**WHAT YOU ARE ASKED TO DO**
Start at the top of the records and, please, print each line exactly through the line that contains "- Make sure you are using node version 8", leaving out all pictures.

**DATA EXTRACTS**
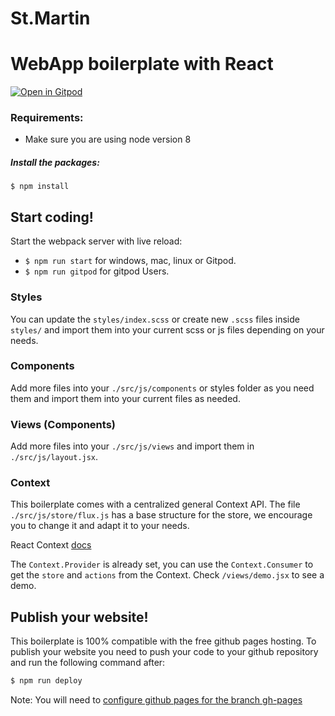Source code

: # St.Martin

# WebApp boilerplate with React 

[![Open in Gitpod](https://gitpod.io/button/open-in-gitpod.svg)](https://f4287f81-b219-4b05-a038-b7abc73cd6a0.ws-us0.gitpod.io/#/workspace/St.Martin)

### Requirements:
- Make sure you are using node version 8

##### Install the packages:
```
$ npm install
```

## Start coding!

Start the webpack server with live reload:
- `$ npm run start` for windows, mac, linux or Gitpod.
- `$ npm run gitpod` for gitpod Users.

### Styles
You can update the `styles/index.scss` or create new `.scss` files inside `styles/` and import them into your current scss or js files depending on your needs.

### Components
Add more files into your `./src/js/components` or styles folder as you need them and import them into your current files as needed.

### Views (Components)
Add more files into your `./src/js/views` and import them in `./src/js/layout.jsx`.

### Context
This boilerplate comes with a centralized general Context API. The file `./src/js/store/flux.js` has a base structure for the store, we encourage you to change it and adapt it to your needs.

React Context [docs](https://reactjs.org/docs/context.html)

The `Context.Provider` is already set, you can use the `Context.Consumer` to get the `store` and `actions` from the Context. Check `/views/demo.jsx` to see a demo.

## Publish your website!

This boilerplate is 100% compatible with the free github pages hosting.
To publish your website you need to push your code to your github repository and run the following command after:
```sh
$ npm run deploy
```
Note: You will need to [configure github pages for the branch gh-pages](https://help.github.com/articles/configuring-a-publishing-source-for-github-pages/#enabling-github-pages-to-publish-your-site-from-master-or-gh-pages)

**SOLVED PROBLEM**
Source code

: # St.Martin

# WebApp boilerplate with React 

[![Open in Gitpod](https://gitpod.io/button/open-in-gitpod.svg)](https://f4287f81-b219-4b05-a038-b7abc73cd6a0.ws-us0.gitpod.io/#/workspace/St.Martin)

### Requirements:
- Make sure you are using node version 8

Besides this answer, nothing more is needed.